I didn't get the part about the IRS.

(also, this topic might be better listed in the Regulatory Issues forum if it turns up anything significant)

ATL...you posted as a guest, but we all know you're a member. Is there a possibility you logged in through .com instead of .net? I'm still trying to figure out why some people occasionally have trouble logging in.


----------



## pohchunyee (May 28, 2008)

I think the problems happen 2 week ago where someone from Taiwan shipped like 23 beetles into the United States illegally. They label them toys. While the Pennsylvania mailman heard something crawing in it and open the box. He or she FREAK out. Thats why the new rules being implimented. Also,

there is the thread of possibly sending Anthrax through mail..... Whatever it is, is a pain in the neck for us.

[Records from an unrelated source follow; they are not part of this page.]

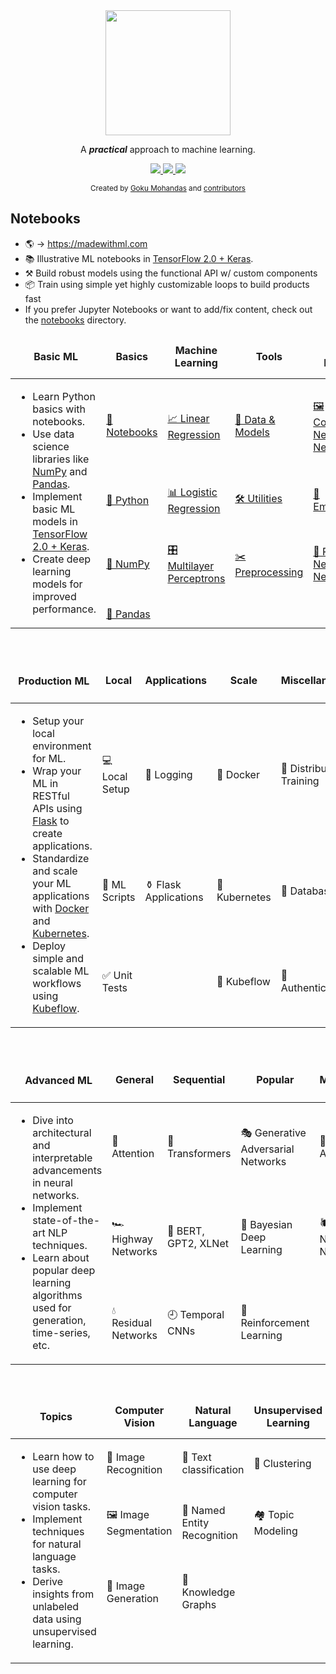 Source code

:<div align="center">
<img src="https://raw.githubusercontent.com/practicalAI/images/master/images/logo.png" width="200" />

A <i><b>practical</b></i> approach to machine learning.

<a class="ai-header-badge" target="_blank" href="https://github.com/practicalAI/practicalAI">
<img class="ai-header-badge-img" src="https://img.shields.io/github/stars/practicalAI/practicalAI.svg?style=social&label=Star">
</a>
<a class="ai-header-badge" target="_blank" href="https://www.linkedin.com/company/madewithml">
<img src="https://img.shields.io/badge/style--5eba00.svg?label=LinkedIn&logo=linkedin&style=social">
</a>
<a class="ai-header-badge" target="_blank" href="https://twitter.com/madewithml">
<img class="ai-header-badge-img" src="https://img.shields.io/twitter/follow/madewithml.svg?label=Follow&style=social">
</a>

<sub>Created by
<a href="https://goku.me" target="_blank">Goku Mohandas</a> and
<a href="https://github.com/practicalAI/practicalAI/graphs/contributors" target="_blank">
contributors
</a>
</sub>
</div>

## Notebooks
<ul>
    <li>
        🌎 → <a href="https://madewithml.com">https://madewithml.com</a>
    </li>
    <li>
        📚 Illustrative ML notebooks in <a href="https://tensorflow.org">TensorFlow 2.0 + Keras</a>.
    </li>
    <li>
        ⚒️ Build robust models using the functional API w/ custom components
    </li>
    <li>
        📦 Train using simple yet highly customizable loops to build products fast
    </li>
    <li>
        If you prefer Jupyter Notebooks or want to add/fix content, check out the <a href="https://github.com/practicalAI/practicalAI/tree/master/notebooks" target="_blank">notebooks</a> directory.
    </li>
</ul>
<!-- Basic Algorithm Notebooks -->
<table class="table table-striped table-bordered table-vcenter">
    <thead class="ai-notebooks-table-header">
    <tr>
        <td class="bg-white" colspan="1" rowspan="2">
        <h4 align="center" class="ai-notebooks-table-title">Basic ML</h4>
        </td>
    </tr>
    <tr class="bg-light">
        <td align="center"><b>Basics</b></td>
        <td align="center"><b>Machine Learning</b></td>
        <td align="center"><b>Tools</b></td>
        <td align="center"><b>Deep Learning</b></td>
    </tr>
    </thead>
    <tbody class=ai-notebooks-table-content>
    <tr>
        <td colspan="1" rowspan="4" class="ai-notebooks-table-points ai-orange-link">
        <ul>
            <li>Learn Python basics with notebooks.</li>
            <li>Use data science libraries like <a href="https://www.numpy.org/" target="_blank">NumPy</a> and <a href="https://pandas.pydata.org/" target="_blank">Pandas</a>.</li>
            <li>Implement basic ML models in <a href="https://www.tensorflow.org/overview/" target="_blank">TensorFlow 2.0 + Keras</a>.</li>
            <li>Create deep learning models for improved performance.</li>
        </ul>
        </td>
        <td><a href="https://colab.research.google.com/github/practicalAI/practicalAI/blob/master/notebooks/basic_ml/00_Notebooks.ipynb">📓 Notebooks</a></td>
        <td><a href="https://colab.research.google.com/github/practicalAI/practicalAI/blob/master/notebooks/basic_ml/04_Linear_Regression.ipynb">📈 Linear Regression</a></td>
        <td><a href="https://colab.research.google.com/github/practicalAI/practicalAI/blob/master/notebooks/basic_ml/07_Data_and_Models.ipynb">🔎 Data & Models</a></td>
        <td><a href="https://colab.research.google.com/github/practicalAI/practicalAI/blob/master/notebooks/basic_ml/10_Convolutional_Neural_Networks.ipynb">️🖼 Convolutional Neural Networks</a></td>
    </tr>
    <tr>
        <td><a href="https://colab.research.google.com/github/practicalAI/practicalAI/blob/master/notebooks/basic_ml/01_Python.ipynb">🐍 Python</a></td>
        <td><a href="https://colab.research.google.com/github/practicalAI/practicalAI/blob/master/notebooks/basic_ml/05_Logistic_Regression.ipynb">📊 Logistic Regression</a></td>
        <td><a href="https://colab.research.google.com/github/practicalAI/practicalAI/blob/master/notebooks/basic_ml/08_Utilities.ipynb">🛠 Utilities</a></td>
        <td><a href="https://colab.research.google.com/github/practicalAI/practicalAI/blob/master/notebooks/basic_ml/11_Embeddings.ipynb">👑 Embeddings</a></td>
    </tr>
    <tr>
        <td><a href="https://colab.research.google.com/github/practicalAI/practicalAI/blob/master/notebooks/basic_ml/02_NumPy.ipynb">🔢 NumPy</a></td>
        <td><a href="https://colab.research.google.com/github/practicalAI/practicalAI/blob/master/notebooks/basic_ml/06_Multilayer_Perceptrons.ipynb">️🎛 Multilayer Perceptrons</a></td>
        <td><a href="https://colab.research.google.com/github/practicalAI/practicalAI/blob/master/notebooks/basic_ml/09_Preprocessing.ipynb">️✂️ Preprocessing</a></td>
        <td><a href="https://colab.research.google.com/github/practicalAI/practicalAI/blob/master/notebooks/basic_ml/12_Recurrent_Neural_Networks.ipynb">📗 Recurrent Neural Networks</a></td>
    </tr>
    <tr>
        <td><a href="https://colab.research.google.com/github/practicalAI/practicalAI/blob/master/notebooks/basic_ml/03_Pandas.ipynb">🐼 Pandas</a></td>
        <td></td>
        <td></td>
        <td></td>
    </tr>
    </tbody>
</table>
<br>
<table class="table table-striped table-bordered table-vcenter">
    <thead class="ai-notebooks-table-header">
    <tr>
        <td colspan="1" rowspan="2"><h4 align="center" class="ai-notebooks-table-title">Production ML</h4></td>
    </tr>
    <tr class="bg-light">
        <td align="center"><b>Local</b></td>
        <td align="center"><b>Applications</b></td>
        <td align="center"><b>Scale</b></td>
        <td align="center"><b>Miscellaneous</b></td>
    </tr>
    </thead>
    <tbody class=ai-notebooks-table-content>
    <tr>
        <td colspan="1" rowspan="3" class="ai-notebooks-table-points ai-orange-link">
        <ul>
            <li>Setup your local environment for ML.</li>
            <li>Wrap your ML in RESTful APIs using <a href="http://flask.pocoo.org/" target="_blank">Flask</a> to create applications.</li>
            <li>Standardize and scale your ML applications with <a href="https://www.docker.com/" target="_blank">Docker</a> and <a href="https://kubernetes.io/" target="_blank">Kubernetes</a>.</li>
            <li>Deploy simple and scalable ML workflows using <a href="https://www.kubeflow.org/" target="_blank">Kubeflow</a>.</li>
        </ul>
        </td>
        <td><a data-toggle="tooltip" data-placement="top" title="📅 Coming soon">💻 Local Setup</a></td>
        <td><a data-toggle="tooltip" data-placement="top" title="📅 Coming soon">🌲 Logging</a></td>
        <td><a data-toggle="tooltip" data-placement="top" title="📅 Coming soon">🐳 Docker</a></td>
        <td><a data-toggle="tooltip" data-placement="top" title="📅 Coming soon">🤝 Distributed Training</a></td>
    </tr>
    <tr>
        <td><a data-toggle="tooltip" data-placement="top" title="📅 Coming soon">🐍 ML Scripts</a></td>
        <td><a data-toggle="tooltip" data-placement="top" title="📅 Coming soon">⚱️ Flask Applications</a></td>
        <td><a data-toggle="tooltip" data-placement="top" title="📅 Coming soon">🚢 Kubernetes</a></td>
        <td><a data-toggle="tooltip" data-placement="top" title="📅 Coming soon">🔋 Databases</a></td>
    </tr>
    <tr>
        <td><a data-toggle="tooltip" data-placement="top" title="📅 Coming soon">✅ Unit Tests</a></td>
        <td></td>
        <td><a data-toggle="tooltip" data-placement="top" title="📅 Coming soon">🌊 Kubeflow</a></td>
        <td><a data-toggle="tooltip" data-placement="top" title="📅 Coming soon">🔐 Authentication</a></td>
    </tr>
    </tbody>
</table>
<br>
<table class="table table-striped table-bordered table-vcenter">
    <thead class="ai-notebooks-table-header">
    <tr>
        <td colspan="1" rowspan="2"><h4 align="center" class="ai-notebooks-table-title">Advanced ML</h4></td>
    </tr>
    <tr class="bg-light">
        <td align="center"><b>General</b></td>
        <td align="center"><b>Sequential</b></td>
        <td align="center"><b>Popular</b></td>
        <td align="center"><b>Miscellaneous</b></td>
    </tr>
    </thead>
    <tbody class=ai-notebooks-table-content>
    <tr>
        <td colspan="1" rowspan="3" class="ai-notebooks-table-points ai-orange-link">
        <ul>
            <li>Dive into architectural and interpretable advancements in neural networks.</li>
            <li>Implement state-of-the-art NLP techniques.</li>
            <li>Learn about popular deep learning algorithms used for generation, time-series, etc.</li>
        </ul>
        </td>
        <td><a data-toggle="tooltip" data-placement="top" title="📅 Coming soon">🧐 Attention</a></td>
        <td><a data-toggle="tooltip" data-placement="top" title="📅 Coming soon">🐝 Transformers</a></td>
        <td><a data-toggle="tooltip" data-placement="top" title="📅 Coming soon">🎭 Generative Adversarial Networks</a></td>
        <td><a data-toggle="tooltip" data-placement="top" title="📅 Coming soon">🔮 Autoencoders</a></td>
    </tr>
    <tr>
        <td><a data-toggle="tooltip" data-placement="top" title="📅 Coming soon">🏎️ Highway Networks</a></td>
        <td><a data-toggle="tooltip" data-placement="top" title="📅 Coming soon">👹 BERT, GPT2, XLNet</a></td>
        <td><a data-toggle="tooltip" data-placement="top" title="📅 Coming soon">🎱 Bayesian Deep Learning</a></td>
        <td><a data-toggle="tooltip" data-placement="top" title="📅 Coming soon">🕷️ Graph Neural Networks</a></td>
    </tr>
    <tr>
        <td><a data-toggle="tooltip" data-placement="top" title="📅 Coming soon">💧 Residual Networks</a></td>
        <td><a data-toggle="tooltip" data-placement="top" title="📅 Coming soon">🕘 Temporal CNNs</a></td>
        <td><a data-toggle="tooltip" data-placement="top" title="📅 Coming soon">🍒 Reinforcement Learning</a></td>
        <td></td>
    </tr>
    </tbody>
</table>
<br>
<table class="table table-striped table-bordered table-vcenter">
    <thead class="ai-notebooks-table-header">
    <tr>
        <td colspan="1" rowspan="2"><h4 align="center" class="ai-notebooks-table-title">Topics</h4></td>
    </tr>
    <tr class="bg-light">
        <td align="center"><b>Computer Vision</b></td>
        <td align="center"><b>Natural Language</b></td>
        <td align="center"><b>Unsupervised Learning</b></td>
        <td align="center"><b>Miscellaneous</b></td>
    </tr>
    </thead>
    <tbody class=ai-notebooks-table-content>
    <tr>
        <td colspan="1" rowspan="4" class="ai-notebooks-table-points ai-orange-link">
        <ul>
            <li>Learn how to use deep learning for computer vision tasks.</li>
            <li>Implement techniques for natural language tasks.</li>
            <li>Derive insights from unlabeled data using unsupervised learning.</li>
        </ul>
        </td>
        <td><a data-toggle="tooltip" data-placement="top" title="📅 Coming soon">📸 Image Recognition</a></td>
        <td><a data-toggle="tooltip" data-placement="top" title="📅 Coming soon">📖 Text classification</a></td>
        <td><a data-toggle="tooltip" data-placement="top" title="📅 Coming soon">🍡 Clustering</a></td>
        <td><a data-toggle="tooltip" data-placement="top" title="📅 Coming soon">⏰ Time-series Analysis</a></td>
    </tr>
    <tr>
        <td><a data-toggle="tooltip" data-placement="top" title="📅 Coming soon">🖼️ Image Segmentation</a></td>
        <td><a data-toggle="tooltip" data-placement="top" title="📅 Coming soon">💬 Named Entity Recognition</a></td>
        <td><a data-toggle="tooltip" data-placement="top" title="📅 Coming soon">🏘️ Topic Modeling</a></td>
        <td><a data-toggle="tooltip" data-placement="top" title="📅 Coming soon">🛒 Recommendation Systems</a></td>
    </tr>
    <tr>
        <td><a data-toggle="tooltip" data-placement="top" title="📅 Coming soon">🎨 Image Generation</a></td>
        <td><a data-toggle="tooltip" data-placement="top" title="📅 Coming soon">🧠 Knowledge Graphs</a></td>
        <td></td>
        <td><a data-toggle="tooltip" data-placement="top" title="📅 Coming soon">🎯 One-shot Learning</a></td>
    </tr>
    <tr>
        <td></td>
        <td></td>
        <td></td>
        <td><a data-toggle="tooltip" data-placement="top" title="📅 Coming soon">🗃️ Interpretability</a></td>
    </tr>
    </tbody>
</table>
<br>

Here is the link for the news:

http://www.msnbc.msn.com/id/24631558/?GT1=43001


----------



## ABbuggin (May 28, 2008)

pohchunyee said:


> Whatever it is, is a pain in the neck for us.


You can say that again.  At least mantids don't make noises inside their boxes. B)


----------



## atlfrog (May 28, 2008)

Rick: I just found this out today and I was very surprised. From what I have been told, this has been going on for a bit and finally USPS is now enforcing the rule. When I get more info I will post more. We use paypal with printing labels and what not as well, and the last couple of shipments were not affected by this change. We will see the next time we have ship out again.

BTW, Sorry for putting this in the wrong place.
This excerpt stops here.